1至少在CPython中也是如此。这里的对象标识意味着在相同的内存地址中找到对象:使用PyObject_RichCompareBool执行列表的contains方法,PyObject_RichCompareBool在可能更复杂的对象比较之前快速比较对象指针。其他Python实现可能有所不同。
#2
5
One thing worth mentioning is that numpy arrays do behave as expected:
值得一提的是numpy数组的行为符合预期:
a = np.array((np.nan,))
a[0] in a
# False
Variations of the theme:
主题的变化:
[np.nan]==[np.nan]
# True
[float('nan')]==[float('nan')]
# False
{np.nan: 0}[np.nan]
# 0
{float('nan'): 0}[float('nan')]
# Traceback (most recent call last):
# File "<stdin>", line 1, in <module>
# KeyError: nan
Everything else is covered in @AlexRiley's excellent answer.
@ AlexRiley的优秀答案涵盖了其他所有内容。
#1
27
To check if the item is in the list, Python tests for object identity first, and then tests for equality only if the objects are different.1
要检查项是否在列表中,Python首先测试对象标识,然后仅在对象不同时测试相等性
float("NaN") in [float("NaN")] is False because two different NaN objects are involved in the comparison.

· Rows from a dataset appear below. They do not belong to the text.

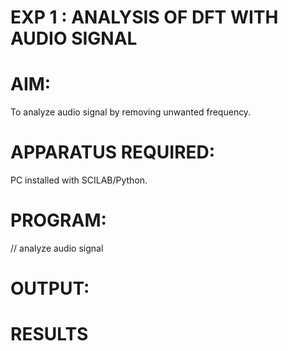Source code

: # EXP 1 :  ANALYSIS OF DFT WITH AUDIO SIGNAL

# AIM: 
 To analyze audio signal by removing unwanted frequency. 

# APPARATUS REQUIRED: 
   
   PC installed with SCILAB/Python. 

# PROGRAM: 

// analyze audio signal

# OUTPUT: 


# RESULTS
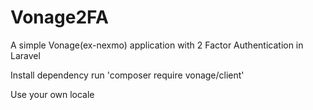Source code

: # Vonage2FA
A simple Vonage(ex-nexmo) application with 2 Factor Authentication in Laravel

Install dependency
run 'composer require vonage/client'

Use your own locale

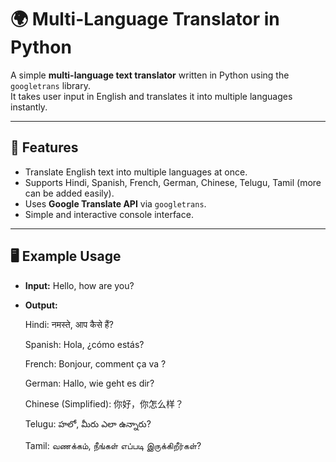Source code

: # 🌍 Multi-Language Translator in Python  

A simple **multi-language text translator** written in Python using the `googletrans` library.  
It takes user input in English and translates it into multiple languages instantly.  

---

## 🚀 Features
- Translate English text into multiple languages at once.  
- Supports Hindi, Spanish, French, German, Chinese, Telugu, Tamil (more can be added easily).  
- Uses **Google Translate API** via `googletrans`.  
- Simple and interactive console interface.  

---

## 🖥️ Example Usage
- **Input:** Hello, how are you?
  
- **Output:**
  
  Hindi: नमस्ते, आप कैसे हैं?
  
  Spanish: Hola, ¿cómo estás?
  
  French: Bonjour, comment ça va ?
  
  German: Hallo, wie geht es dir?
  
  Chinese (Simplified): 你好，你怎么样？
  
  Telugu: హలో, మీరు ఎలా ఉన్నారు?
  
  Tamil: வணக்கம், நீங்கள் எப்படி இருக்கிறீர்கள்?

  
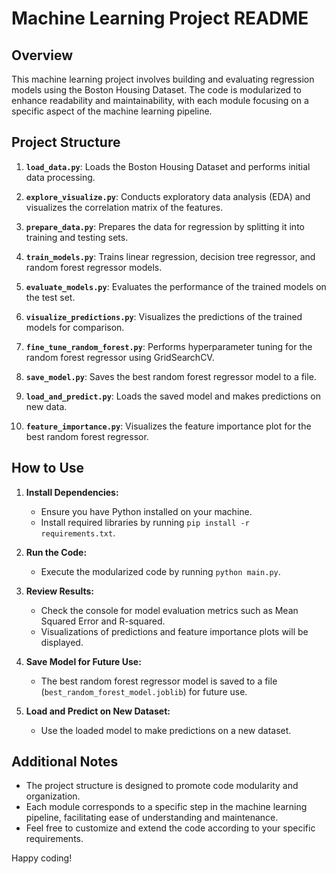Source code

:# Machine Learning Project README

## Overview

This machine learning project involves building and evaluating regression models using the Boston Housing Dataset. The code is modularized to enhance readability and maintainability, with each module focusing on a specific aspect of the machine learning pipeline.

## Project Structure

1. **`load_data.py`**: Loads the Boston Housing Dataset and performs initial data processing.

2. **`explore_visualize.py`**: Conducts exploratory data analysis (EDA) and visualizes the correlation matrix of the features.

3. **`prepare_data.py`**: Prepares the data for regression by splitting it into training and testing sets.

4. **`train_models.py`**: Trains linear regression, decision tree regressor, and random forest regressor models.

5. **`evaluate_models.py`**: Evaluates the performance of the trained models on the test set.

6. **`visualize_predictions.py`**: Visualizes the predictions of the trained models for comparison.

7. **`fine_tune_random_forest.py`**: Performs hyperparameter tuning for the random forest regressor using GridSearchCV.

8. **`save_model.py`**: Saves the best random forest regressor model to a file.

9. **`load_and_predict.py`**: Loads the saved model and makes predictions on new data.

10. **`feature_importance.py`**: Visualizes the feature importance plot for the best random forest regressor.

## How to Use

1. **Install Dependencies:**
   - Ensure you have Python installed on your machine.
   - Install required libraries by running `pip install -r requirements.txt`.

2. **Run the Code:**
   - Execute the modularized code by running `python main.py`.

3. **Review Results:**
   - Check the console for model evaluation metrics such as Mean Squared Error and R-squared.
   - Visualizations of predictions and feature importance plots will be displayed.

4. **Save Model for Future Use:**
   - The best random forest regressor model is saved to a file (`best_random_forest_model.joblib`) for future use.

5. **Load and Predict on New Dataset:**
   - Use the loaded model to make predictions on a new dataset.

## Additional Notes

- The project structure is designed to promote code modularity and organization.
- Each module corresponds to a specific step in the machine learning pipeline, facilitating ease of understanding and maintenance.
- Feel free to customize and extend the code according to your specific requirements.

Happy coding!
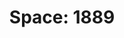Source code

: ﻿---
title: "Space: 1889"
permalink: periodes_946.html
layout: periode
dataInici: 1889
sidebar: periodes
pares:
  - 627:
    title: "Steampunk"

fills:
jocsPrincipals:
jocsEscenaris:
  - title: "Sky Galleons of Mars"
    bggId: 5559
    dataInici: 
    dataFi: 

jocsEpoca:
jocsEpocaEscenaris:
---
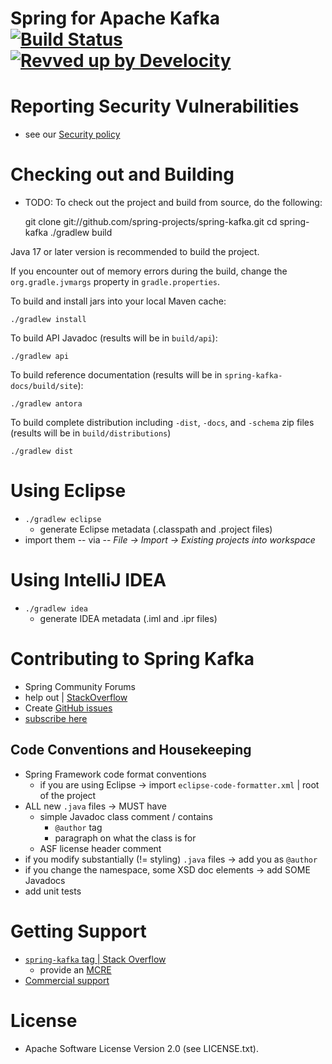 Spring for Apache Kafka
[![Build Status](https://github.com/spring-projects/spring-kafka/actions/workflows/ci-snapshot.yml/badge.svg)](https://github.com/spring-projects/spring-kafka/actions/workflows/ci-snapshot.yml)
[![Revved up by Develocity](https://img.shields.io/badge/Revved%20up%20by-Develocity-06A0CE?logo=Gradle&labelColor=02303A)](https://ge.spring.io/scans?search.rootProjectNames=spring-kafka)
==================

# Reporting Security Vulnerabilities

* see our [Security policy](https://github.com/spring-projects/spring-kafka/security/policy)

# Checking out and Building

* TODO:
To check out the project and build from source, do the following:

    git clone git://github.com/spring-projects/spring-kafka.git
    cd spring-kafka
    ./gradlew build

Java 17 or later version is recommended to build the project.

If you encounter out of memory errors during the build, change the `org.gradle.jvmargs` property in `gradle.properties`.

To build and install jars into your local Maven cache:

    ./gradlew install

To build API Javadoc (results will be in `build/api`):

    ./gradlew api

To build reference documentation (results will be in `spring-kafka-docs/build/site`):

    ./gradlew antora

To build complete distribution including `-dist`, `-docs`, and `-schema` zip files (results will be in `build/distributions`)

    ./gradlew dist

# Using Eclipse

* `./gradlew eclipse`
  * generate Eclipse metadata (.classpath and .project files)
* import them -- via -- *File -> Import -> Existing projects into workspace*

# Using IntelliJ IDEA

* `./gradlew idea`
  * generate IDEA metadata (.iml and .ipr files)

# Contributing to Spring Kafka

* Spring Community Forums
* help out | [StackOverflow](https://stackoverflow.com/questions/tagged/spring-kafka)
* Create [GitHub issues](https://github.com/spring-projects/spring-kafka/issues)
* [subscribe here](https://www.springsource.org/node/feed)

## Code Conventions and Housekeeping

* Spring Framework code format conventions
  * if you are using Eclipse -> import `eclipse-code-formatter.xml` | root of the project 
* ALL new `.java` files -> MUST have
  * simple Javadoc class comment / contains
    * `@author` tag
    * paragraph on what the class is for
  * ASF license header comment
* if you modify substantially (!= styling) `.java` files -> add you as `@author` 
* if you change the namespace, some XSD doc elements -> add SOME Javadocs
* add unit tests

# Getting Support
* [`spring-kafka` tag | Stack Overflow](https://stackoverflow.com/questions/tagged/spring-kafka)
  * provide an [MCRE](https://stackoverflow.com/help/minimal-reproducible-example)
* [Commercial support](https://spring.io/support)

# License

* Apache Software License Version 2.0 (see LICENSE.txt).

The test for identity therefore returns False, and then the test for equality also returns False since NaN != NaN.
[float(“NaN”)]中的float(“NaN”)为False,因为比较中涉及两个不同的NaN对象。因此,对于身份的测试返回False,然后对于相等性的测试也返回False,因为NaN!= NaN。
np.nan in [np.nan, 1, 2] however is True because the same NaN object is involved in the comparison. The test for object identity returns True and so Python immediately recognises the item as being in the list.
[np.nan,1,2]中的np.nan是True,因为比较中涉及相同的NaN对象。对象标识的测试返回True,因此Python立即将该项识别为列在列表中。
The __contains__ method (invoked using in) for many of Python's other builtin Container types, such as tuples and sets, is implemented using the same check.
使用相同的检查实现了许多Python的其他内置Container类型(如元组和集合)的__contains__方法(使用in调用)。
1 At least this is true in CPython. Object identity here means that the objects are found at the same memory address: the contains method for lists is performed using PyObject_RichCompareBool which quickly compares object pointers before a potentially more complicated object comparison. Other Python implementations may differ.
1至少在CPython中也是如此。这里的对象标识意味着在相同的内存地址中找到对象:使用PyObject_RichCompareBool执行列表的contains方法,PyObject_RichCompareBool在可能更复杂的对象比较之前快速比较对象指针。其他Python实现可能有所不同。
#2
5
One thing worth mentioning is that numpy arrays do behave as expected:
值得一提的是numpy数组的行为符合预期:
a = np.array((np.nan,))
a[0] in a
# False
Variations of the theme:
主题的变化:
[np.nan]==[np.nan]
# True
[float('nan')]==[float('nan')]
# False
{np.nan: 0}[np.nan]
# 0
{float('nan'): 0}[float('nan')]
# Traceback (most recent call last):
# File "<stdin>", line 1, in <module>
# KeyError: nan
Everything else is covered in @AlexRiley's excellent answer.
@ AlexRiley的优秀答案涵盖了其他所有内容。